Work item: Using the data beneath, show every line that includes the word "strong".

##### Data supplied #####

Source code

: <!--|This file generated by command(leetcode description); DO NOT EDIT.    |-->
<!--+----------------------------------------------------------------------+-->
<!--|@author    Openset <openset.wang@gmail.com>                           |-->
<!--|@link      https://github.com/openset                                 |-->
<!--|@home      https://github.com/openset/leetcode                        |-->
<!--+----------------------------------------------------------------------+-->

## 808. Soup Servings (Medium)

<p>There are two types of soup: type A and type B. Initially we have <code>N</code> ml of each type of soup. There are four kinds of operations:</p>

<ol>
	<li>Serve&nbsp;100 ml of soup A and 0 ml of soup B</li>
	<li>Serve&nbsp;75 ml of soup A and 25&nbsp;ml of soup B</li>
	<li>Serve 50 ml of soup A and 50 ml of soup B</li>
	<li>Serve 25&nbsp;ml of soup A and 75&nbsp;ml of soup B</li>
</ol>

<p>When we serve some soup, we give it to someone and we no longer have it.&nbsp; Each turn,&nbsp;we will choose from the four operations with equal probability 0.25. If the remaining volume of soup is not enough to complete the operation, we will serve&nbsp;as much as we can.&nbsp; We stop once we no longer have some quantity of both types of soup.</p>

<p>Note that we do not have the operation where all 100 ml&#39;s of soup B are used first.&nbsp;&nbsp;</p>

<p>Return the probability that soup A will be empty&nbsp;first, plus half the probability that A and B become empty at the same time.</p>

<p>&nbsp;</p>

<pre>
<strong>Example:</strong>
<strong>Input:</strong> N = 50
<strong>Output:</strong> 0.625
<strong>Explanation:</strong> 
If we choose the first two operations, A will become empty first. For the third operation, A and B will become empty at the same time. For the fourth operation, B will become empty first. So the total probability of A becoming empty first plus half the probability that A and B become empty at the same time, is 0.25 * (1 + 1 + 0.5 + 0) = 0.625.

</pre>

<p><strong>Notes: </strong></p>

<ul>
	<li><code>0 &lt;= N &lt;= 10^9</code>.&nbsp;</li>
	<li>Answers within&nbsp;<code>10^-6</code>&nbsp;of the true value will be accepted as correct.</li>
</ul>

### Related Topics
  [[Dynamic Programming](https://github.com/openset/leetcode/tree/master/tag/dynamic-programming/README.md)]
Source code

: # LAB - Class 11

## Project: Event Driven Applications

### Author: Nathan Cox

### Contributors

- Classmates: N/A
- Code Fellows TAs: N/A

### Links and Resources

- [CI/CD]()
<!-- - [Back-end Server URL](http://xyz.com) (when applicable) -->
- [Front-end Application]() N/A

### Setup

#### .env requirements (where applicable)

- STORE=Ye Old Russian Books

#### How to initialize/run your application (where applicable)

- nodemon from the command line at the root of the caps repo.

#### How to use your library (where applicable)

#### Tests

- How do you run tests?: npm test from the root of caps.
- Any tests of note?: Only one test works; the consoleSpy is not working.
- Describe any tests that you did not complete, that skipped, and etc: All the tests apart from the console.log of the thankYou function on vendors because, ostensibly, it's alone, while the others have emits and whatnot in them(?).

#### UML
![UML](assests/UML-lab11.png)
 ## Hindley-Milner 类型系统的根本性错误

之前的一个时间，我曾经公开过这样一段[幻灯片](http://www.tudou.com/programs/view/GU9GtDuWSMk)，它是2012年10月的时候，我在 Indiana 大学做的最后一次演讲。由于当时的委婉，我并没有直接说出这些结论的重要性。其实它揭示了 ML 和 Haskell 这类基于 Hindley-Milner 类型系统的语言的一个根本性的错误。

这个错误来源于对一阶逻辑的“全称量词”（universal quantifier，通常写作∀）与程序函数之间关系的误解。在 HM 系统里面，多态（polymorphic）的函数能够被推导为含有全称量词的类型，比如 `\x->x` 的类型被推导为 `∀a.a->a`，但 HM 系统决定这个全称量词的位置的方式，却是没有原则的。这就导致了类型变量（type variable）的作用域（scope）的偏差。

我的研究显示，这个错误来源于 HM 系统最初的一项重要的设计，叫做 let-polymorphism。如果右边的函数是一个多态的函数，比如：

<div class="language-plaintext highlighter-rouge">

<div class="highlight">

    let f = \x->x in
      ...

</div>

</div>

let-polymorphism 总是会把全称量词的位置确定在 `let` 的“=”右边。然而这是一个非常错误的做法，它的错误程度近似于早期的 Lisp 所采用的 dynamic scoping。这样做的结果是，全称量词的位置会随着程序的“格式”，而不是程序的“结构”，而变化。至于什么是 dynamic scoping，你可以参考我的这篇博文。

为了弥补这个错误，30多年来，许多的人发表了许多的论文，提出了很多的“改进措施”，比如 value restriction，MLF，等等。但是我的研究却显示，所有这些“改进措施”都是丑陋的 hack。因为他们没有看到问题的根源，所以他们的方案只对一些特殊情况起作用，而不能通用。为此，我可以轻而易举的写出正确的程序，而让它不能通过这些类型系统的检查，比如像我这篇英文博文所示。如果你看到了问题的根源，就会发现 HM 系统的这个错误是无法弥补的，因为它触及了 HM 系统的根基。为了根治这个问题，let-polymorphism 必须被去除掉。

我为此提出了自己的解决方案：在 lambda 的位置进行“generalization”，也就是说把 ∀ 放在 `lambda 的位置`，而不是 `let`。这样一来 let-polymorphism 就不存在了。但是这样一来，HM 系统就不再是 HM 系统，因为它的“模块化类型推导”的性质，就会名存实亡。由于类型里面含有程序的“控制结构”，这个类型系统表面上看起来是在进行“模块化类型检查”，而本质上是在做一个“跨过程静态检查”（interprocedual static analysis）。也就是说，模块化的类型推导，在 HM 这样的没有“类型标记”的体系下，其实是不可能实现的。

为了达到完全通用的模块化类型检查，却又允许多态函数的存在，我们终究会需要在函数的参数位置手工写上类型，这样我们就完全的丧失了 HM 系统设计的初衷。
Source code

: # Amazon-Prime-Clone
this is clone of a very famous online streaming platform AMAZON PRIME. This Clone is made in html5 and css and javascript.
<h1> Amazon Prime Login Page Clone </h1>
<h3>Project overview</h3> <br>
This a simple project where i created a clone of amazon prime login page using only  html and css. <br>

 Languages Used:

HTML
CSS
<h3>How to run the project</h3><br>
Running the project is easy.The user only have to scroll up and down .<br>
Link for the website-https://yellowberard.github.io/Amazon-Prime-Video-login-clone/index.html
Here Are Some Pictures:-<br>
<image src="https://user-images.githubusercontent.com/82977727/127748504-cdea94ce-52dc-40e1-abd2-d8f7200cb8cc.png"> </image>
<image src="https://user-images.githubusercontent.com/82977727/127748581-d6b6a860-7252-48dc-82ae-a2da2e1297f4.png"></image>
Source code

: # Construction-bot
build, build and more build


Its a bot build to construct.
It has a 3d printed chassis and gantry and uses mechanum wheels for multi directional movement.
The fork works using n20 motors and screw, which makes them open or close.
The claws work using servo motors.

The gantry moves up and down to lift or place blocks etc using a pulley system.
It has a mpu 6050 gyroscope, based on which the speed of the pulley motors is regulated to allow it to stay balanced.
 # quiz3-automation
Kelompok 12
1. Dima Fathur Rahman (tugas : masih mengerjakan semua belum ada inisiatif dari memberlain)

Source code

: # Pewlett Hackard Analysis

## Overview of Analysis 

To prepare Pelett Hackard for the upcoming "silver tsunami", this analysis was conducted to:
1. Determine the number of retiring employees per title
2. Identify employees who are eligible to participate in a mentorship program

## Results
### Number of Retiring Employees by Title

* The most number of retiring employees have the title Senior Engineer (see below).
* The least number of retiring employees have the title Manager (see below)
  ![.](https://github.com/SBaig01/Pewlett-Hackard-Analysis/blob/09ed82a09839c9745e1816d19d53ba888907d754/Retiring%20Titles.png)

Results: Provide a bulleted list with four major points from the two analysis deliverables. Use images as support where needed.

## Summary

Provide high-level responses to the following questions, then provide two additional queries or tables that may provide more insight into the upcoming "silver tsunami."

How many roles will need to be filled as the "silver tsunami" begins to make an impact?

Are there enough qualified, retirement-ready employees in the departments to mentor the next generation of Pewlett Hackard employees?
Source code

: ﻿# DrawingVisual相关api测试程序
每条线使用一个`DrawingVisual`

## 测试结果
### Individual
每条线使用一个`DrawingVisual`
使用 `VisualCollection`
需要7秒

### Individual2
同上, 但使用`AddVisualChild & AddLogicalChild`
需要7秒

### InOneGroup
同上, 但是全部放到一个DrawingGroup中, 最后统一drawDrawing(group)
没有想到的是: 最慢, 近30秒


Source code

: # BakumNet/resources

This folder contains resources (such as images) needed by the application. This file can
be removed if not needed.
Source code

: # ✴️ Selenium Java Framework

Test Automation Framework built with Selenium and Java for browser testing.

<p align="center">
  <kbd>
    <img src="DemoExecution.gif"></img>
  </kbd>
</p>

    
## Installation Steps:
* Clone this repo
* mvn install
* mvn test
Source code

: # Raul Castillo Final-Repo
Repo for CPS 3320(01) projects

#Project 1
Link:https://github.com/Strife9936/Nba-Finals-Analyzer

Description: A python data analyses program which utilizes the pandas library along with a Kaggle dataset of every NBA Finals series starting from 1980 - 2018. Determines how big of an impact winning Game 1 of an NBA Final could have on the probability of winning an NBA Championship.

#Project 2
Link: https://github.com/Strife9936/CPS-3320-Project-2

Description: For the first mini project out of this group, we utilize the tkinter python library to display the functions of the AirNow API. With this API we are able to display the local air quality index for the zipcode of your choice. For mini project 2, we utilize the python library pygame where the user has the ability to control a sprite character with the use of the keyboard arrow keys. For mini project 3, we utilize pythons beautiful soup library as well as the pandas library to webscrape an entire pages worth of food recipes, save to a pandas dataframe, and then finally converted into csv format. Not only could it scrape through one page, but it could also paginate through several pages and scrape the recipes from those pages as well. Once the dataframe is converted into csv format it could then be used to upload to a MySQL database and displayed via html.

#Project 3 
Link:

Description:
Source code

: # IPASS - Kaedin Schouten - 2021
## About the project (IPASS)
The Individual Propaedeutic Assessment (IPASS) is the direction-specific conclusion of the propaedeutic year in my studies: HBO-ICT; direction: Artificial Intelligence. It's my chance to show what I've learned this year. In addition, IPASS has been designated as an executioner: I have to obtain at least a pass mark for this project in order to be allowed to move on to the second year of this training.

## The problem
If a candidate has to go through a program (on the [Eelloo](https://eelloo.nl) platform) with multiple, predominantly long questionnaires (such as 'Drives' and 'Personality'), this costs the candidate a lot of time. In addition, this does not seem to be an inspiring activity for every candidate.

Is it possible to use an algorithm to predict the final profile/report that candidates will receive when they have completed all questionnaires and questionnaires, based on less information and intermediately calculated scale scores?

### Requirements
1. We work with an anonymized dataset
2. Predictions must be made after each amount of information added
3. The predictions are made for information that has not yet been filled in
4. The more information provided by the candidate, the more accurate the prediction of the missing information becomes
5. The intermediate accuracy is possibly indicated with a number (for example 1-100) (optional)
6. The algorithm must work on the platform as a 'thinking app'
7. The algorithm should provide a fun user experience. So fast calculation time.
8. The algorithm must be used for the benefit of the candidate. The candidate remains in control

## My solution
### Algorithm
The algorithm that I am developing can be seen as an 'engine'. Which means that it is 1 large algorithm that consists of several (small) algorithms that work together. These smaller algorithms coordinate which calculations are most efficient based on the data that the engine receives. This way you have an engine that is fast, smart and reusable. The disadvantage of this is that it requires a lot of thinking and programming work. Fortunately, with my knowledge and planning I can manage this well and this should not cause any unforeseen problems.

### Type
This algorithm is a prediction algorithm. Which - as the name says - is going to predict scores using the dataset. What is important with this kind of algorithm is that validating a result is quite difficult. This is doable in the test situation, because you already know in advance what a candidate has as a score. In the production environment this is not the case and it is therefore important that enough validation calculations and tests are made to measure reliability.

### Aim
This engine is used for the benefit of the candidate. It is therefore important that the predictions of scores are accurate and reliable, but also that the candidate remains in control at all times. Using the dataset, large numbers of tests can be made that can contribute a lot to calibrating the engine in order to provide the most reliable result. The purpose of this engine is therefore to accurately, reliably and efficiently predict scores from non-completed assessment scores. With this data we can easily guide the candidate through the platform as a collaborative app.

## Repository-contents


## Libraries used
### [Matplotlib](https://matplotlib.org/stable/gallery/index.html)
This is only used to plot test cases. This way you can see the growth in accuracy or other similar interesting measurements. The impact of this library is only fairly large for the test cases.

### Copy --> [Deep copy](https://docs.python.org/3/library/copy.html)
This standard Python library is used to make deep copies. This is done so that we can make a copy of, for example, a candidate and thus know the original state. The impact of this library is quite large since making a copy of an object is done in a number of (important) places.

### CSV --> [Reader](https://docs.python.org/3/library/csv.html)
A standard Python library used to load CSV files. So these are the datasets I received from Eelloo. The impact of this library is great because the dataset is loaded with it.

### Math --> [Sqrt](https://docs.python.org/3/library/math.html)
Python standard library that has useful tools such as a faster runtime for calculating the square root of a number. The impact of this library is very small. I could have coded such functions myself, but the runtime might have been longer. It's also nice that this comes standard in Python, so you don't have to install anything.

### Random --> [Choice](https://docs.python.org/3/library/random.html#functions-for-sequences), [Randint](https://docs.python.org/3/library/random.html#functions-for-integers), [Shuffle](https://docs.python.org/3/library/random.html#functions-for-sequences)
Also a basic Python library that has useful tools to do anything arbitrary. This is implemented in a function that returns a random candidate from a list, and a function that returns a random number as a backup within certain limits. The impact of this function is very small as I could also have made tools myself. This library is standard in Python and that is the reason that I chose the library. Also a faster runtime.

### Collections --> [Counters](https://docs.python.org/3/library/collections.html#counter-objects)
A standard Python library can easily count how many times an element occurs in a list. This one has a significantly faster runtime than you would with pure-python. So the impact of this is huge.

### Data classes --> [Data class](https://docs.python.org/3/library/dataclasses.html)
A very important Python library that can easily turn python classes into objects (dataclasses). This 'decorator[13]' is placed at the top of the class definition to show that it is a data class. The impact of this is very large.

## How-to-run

#####

Your response:
<strong>Example:</strong>
<strong>Input:</strong> N = 50
<strong>Output:</strong> 0.625
<strong>Explanation:</strong> 
<p><strong>Notes: </strong></p>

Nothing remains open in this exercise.